Analysis in Case 3 was made for the end-user that has hybrid system consisting of the PV, the EV charging station and the battery with the charging and the discharging power curve created with Method 1 (Section 2.3.1). Figure 6a–d present results of the analysis. Comparing values to those in Case 2, when end-user did not have the battery, shows that using the battery storage could decrease maximum values of the VUF in the LV network, e.g., maximum values of the VUF in Case 3 do not exceed 60%, while values as high as almost 80% occur in Case 2.
The difference between January and August is not as significant as in Case 1. Since the battery is used for deviation minimization, increased generation power in the August is reduced with the battery storage. As in all previous cases, Scenario 2 shows that when end-users decide to single-phase connect their LC technologies, they should be connected to a different phase at every node. No matter the month, scenario and share, the maximum value of the VUF does not exceed 20%. Results show that the difference between Initial and Scenario 3 is not as significant as difference between Initial and scenarios in which hybrid system were connected single-phase. Values of the VUF that are thresholding limitations do not occur often and therefore reduce the negative impact.

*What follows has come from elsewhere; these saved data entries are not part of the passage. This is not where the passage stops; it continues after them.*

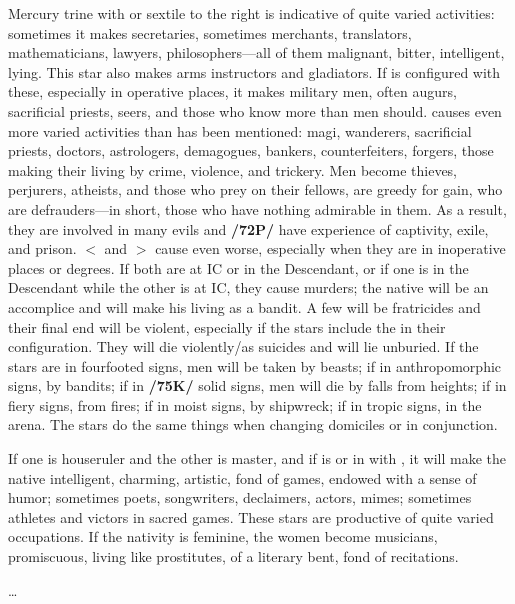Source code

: Mercury \marginnote{\Mercury \Trine \Mars} trine with \Mars\xspace or sextile to the right is indicative of quite varied activities: sometimes it makes secretaries, sometimes merchants, translators, mathematicians, lawyers, philosophers—all of them malignant, bitter, intelligent, lying. This star also makes arms instructors and gladiators. If \Jupiter\xspace is configured with these, especially in operative places, it makes military men, often augurs, sacrificial priests,
seers, and those who know more than men should. \Mercury\xspace \Square\xspace causes even more varied activities than has been mentioned: magi, wanderers, sacrificial priests, doctors, astrologers, demagogues, bankers, counterfeiters, forgers, those making their living by crime, violence, and trickery. Men become thieves, perjurers, atheists, and those who prey on their fellows, are greedy for gain, who are defrauders—in short, those who have nothing admirable in them. As a result, they are involved in many evils and \textbf{/72P/} have experience of captivity, exile, and prison. $<$\Mars\xspace and \Mercury$>$ cause even worse, especially when they are in inoperative places or degrees. If both are at IC or in the Descendant, or if one is in the Descendant while the other is at  IC, they cause murders; the native will be an accomplice and will make his living as a
bandit. A few will be fratricides and their final end will be violent, especially if the stars include the \Moon\xspace in their configuration. They will die violently/as suicides and will lie unburied. If the stars are in fourfooted signs, men will be taken by beasts; if in anthropomorphic signs, by bandits; if in \textbf{/75K/} solid signs, men will die by falls from heights; if in fiery signs, from fires; if in moist signs, by shipwreck; if in tropic
signs, in the arena. \mndl The stars do the same things when changing domiciles or in conjunction. 

If one is houseruler and the other is master, and if \Mercury\xspace is \Sextile\xspace or in \Conjunction\xspace with \Venus, it will make the native intelligent, charming, artistic, fond of games, endowed with a sense of humor; sometimes poets, songwriters, declaimers, actors, mimes; sometimes athletes and victors in sacred games. These stars are productive of quite varied occupations. If the nativity is feminine, the women become musicians, promiscuous, living like prostitutes, of a literary bent, fond of recitations.

\ldots

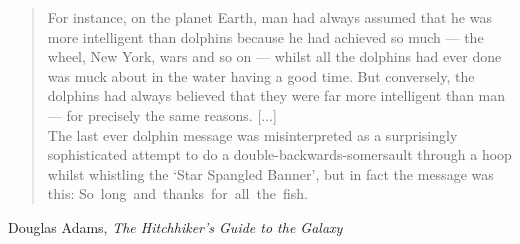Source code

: \thispagestyle{empty}
\begin{flushright}

\vspace*{60mm}

\begin{quote}
For instance, on the planet Earth, man had always assumed that he was more intelligent than dolphins because he had achieved so much --- the wheel, New York, wars and so on --- whilst all the dolphins had ever done was muck about in the water having a good time. But conversely, the dolphins had always believed that they were far more intelligent than man --- for precisely the same reasons.
[...]\\
The last ever dolphin message was misinterpreted as a surprisingly sophisticated attempt to do a double-backwards-somersault through a hoop whilst whistling the `Star Spangled Banner', but in fact the message was this: \mbox{So long and thanks for all the fish.}
\end{quote}
\vspace{4mm}
Douglas Adams, \textit{The Hitchhiker's Guide to the Galaxy}

\end{flushright}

Figure 7a–d show how often does the VUF value threshold the limit set by the standard [28] in Case 3. Despite the fact that the addition of the battery storage does not significantly impact on the VUF value or even decreases them (compared to Case 2), frequency of the unallowed VUF occurrence is higher in Case 3 than in above mentioned Case 2. While the month, share and scenario in which frequency is the highest, remains the same as in previous cases, results of the analysis in August, Scenario 1, Share 4, shows that the unallowed VUF values occur in more than 80% of the observed weekly 10 min intervals.

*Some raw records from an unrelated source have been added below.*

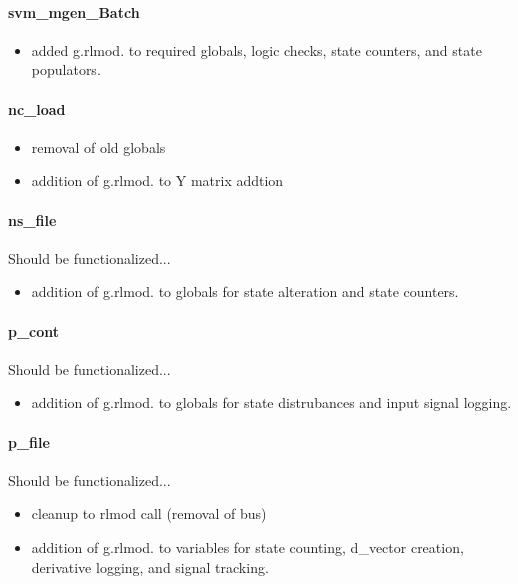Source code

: \documentclass[12pt]{article}
\begin{document}
\paragraph{svm\_mgen\_Batch}
	\begin{itemize}
		\item added g.rlmod. to required globals, logic checks, state counters, and state populators.
	\end{itemize}

\paragraph{nc\_load}
	\begin{itemize}
		\item removal of old globals
		\item addition of g.rlmod. to Y matrix addtion
	\end{itemize}

\paragraph{ns\_file}
Should be functionalized...
	\begin{itemize}
		\item addition of g.rlmod. to globals for state alteration and state counters.
	\end{itemize}

\paragraph{p\_cont}
Should be functionalized...
	\begin{itemize}
		\item addition of g.rlmod. to globals for state distrubances and input signal logging.
	\end{itemize}

\paragraph{p\_file}
Should be functionalized...
	\begin{itemize}
		\item cleanup to rlmod call (removal of bus)
		\item addition of g.rlmod. to variables for state counting, d\_vector creation, derivative logging, and signal tracking.
	\end{itemize}
\end{document}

Comparing the results of Case 2 to ones of Case 3 shows that decreasing the VUF values does not inevitably mean decreasing the frequency of the occurrence of the VUF values that threshold limitations. In all scenarios and for all shares, a time when the VUF values are higher than 2% is higher in Case 3 than in Case 2. The exception is Scenario 3 in which LC technologies are three-phase connected to the node. Despite the share and the month, three-phase connection of the LC technologies does not present problems related to the unallowed VUF. In order to decrease the impact of single-phase loads, DSOs should encourage end-users to connect PVs, battery storages and EV charging stations symmetrically to all three phases, so that end-users become the solution and not the cause of the LV network problems.

3.4. Case 4

Figure 8a–d show results of the analysis made in Case 4. Results show that end-users that have battery modelled as prosumers are active DA market participants cause voltage unbalance with values that are slightly higher than those in Case 4 (self-sufficient end-users). Maximum values are not as high as extreme ones in Case 2 when end-users with only the PV and the EV charging station cause the voltage unbalance with the value of the VUF that go as high as 80%.

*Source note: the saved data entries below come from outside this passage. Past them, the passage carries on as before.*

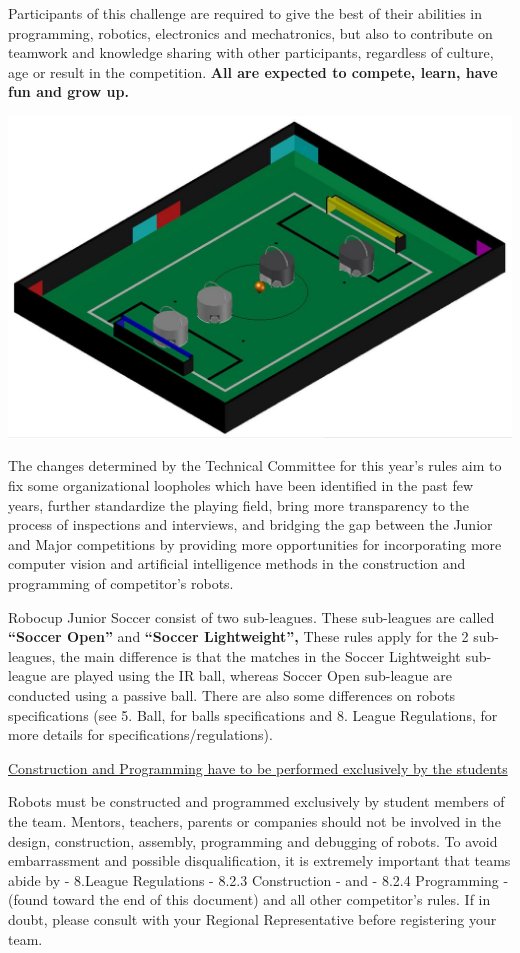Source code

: \documentclass{article}
\begin{document}
Participants of this challenge are required to give the best of their abilities in programming, robotics, electronics and mechatronics, but also to contribute on teamwork and knowledge sharing with other participants, regardless of culture, age or result in the competition. \textbf{All are expected to compete, learn, have fun and grow up.}

\includegraphics[width=1\textwidth]{media/image1.jpeg}

The changes determined by the Technical Committee for this year's rules aim to fix some organizational loopholes which have been identified in the past few years, further standardize the playing field, bring more transparency to the process of inspections and interviews, and bridging the gap between the Junior and Major competitions by providing more opportunities for incorporating more computer vision and artificial intelligence methods in the construction and programming of competitor's robots.

Robocup Junior Soccer consist of two sub-leagues. These sub-leagues are called \textbf{``Soccer Open''} and \textbf{``Soccer Lightweight'',} These rules apply for the 2 sub-leagues, the main difference is that the matches in the Soccer Lightweight sub-league are played using the IR ball, whereas Soccer Open sub-league are conducted using a passive ball. There are also some differences on robots specifications (see 5. Ball, for balls specifications and 8. League Regulations, for more details for specifications/regulations).

\underline{Construction and Programming have to be performed exclusively by the students}

Robots must be constructed and programmed exclusively by student members of the team. Mentors, teachers, parents or companies should not be involved in the design, construction, assembly, programming and debugging of robots. To avoid embarrassment and possible disqualification, it is extremely important that teams abide by - 8.League Regulations - 8.2.3 Construction - and - 8.2.4 Programming - (found toward the end of this document) and all other competitor's rules. If in doubt, please consult with your Regional Representative before registering your team.
\end{document}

However, it is important to emphasize the interquartile range in Case 4. The interquartile range is significantly higher than the one in the previous mentioned Case 2 and Case 3. That can be applied to all scenarios, shares and for both January and August. The other important thing is a smaller number of outlier values, which indicates that there is a small number of extreme situations in which the VUF values are outside the interquartile range. Therefore, from the DSO’s perspective, a situation in which charging and discharging cycles of the battery storage are market driven, is not a preferred situation which should be encouraged in order to avoid or decrease the VUF values that are above set boundaries.
Comparing results of Case 4, depending the share and the month, shows that values of the VUF in Scenario 1 are more than twice larger compared to those in Scenario 2. Also, with the growth of the share of LC technologies, maximum values of the VUF in scenarios when LC technologies are connected to the same phase in each node grow faster. Maximum value for Share 1 is little less than 25% and for Share 4, maximum value passes 70%. When end-users connect LC technologies to a different phase at each node, VUF values do not exceed 10%.
Comparing results of Case 4, depending the share and the month shows that values of the VUF in Scenario 1 are more than twice larger compared to those in Scenario 2. Also, with the growth of the share of LC technologies, maximum values of the VUF in scenarios when LC technologies are connected to the same phase in each node grow faster. Maximum value for Share 1 is little less than 25% and for Share 4, maximum value passes 70%. When end-users connect LC technologies to a different phase at each node, VUF values do not exceed 10%.
Figure 9a–d show that the previous mentioned occurrence of smaller values of the VUF does not necessarily mean that the situation in Case 4 is better than in other cases. Just the opposite, it is shown that Case 4 is the worst analyzed case in this paper. The analysis show that the most time in which the VUF is higher than the 2% limitations occurs in August, when in Scenario 1, Share 2–Share 4, VUF thresholds the limit in more than 80% of 10 min intervals during the observed week.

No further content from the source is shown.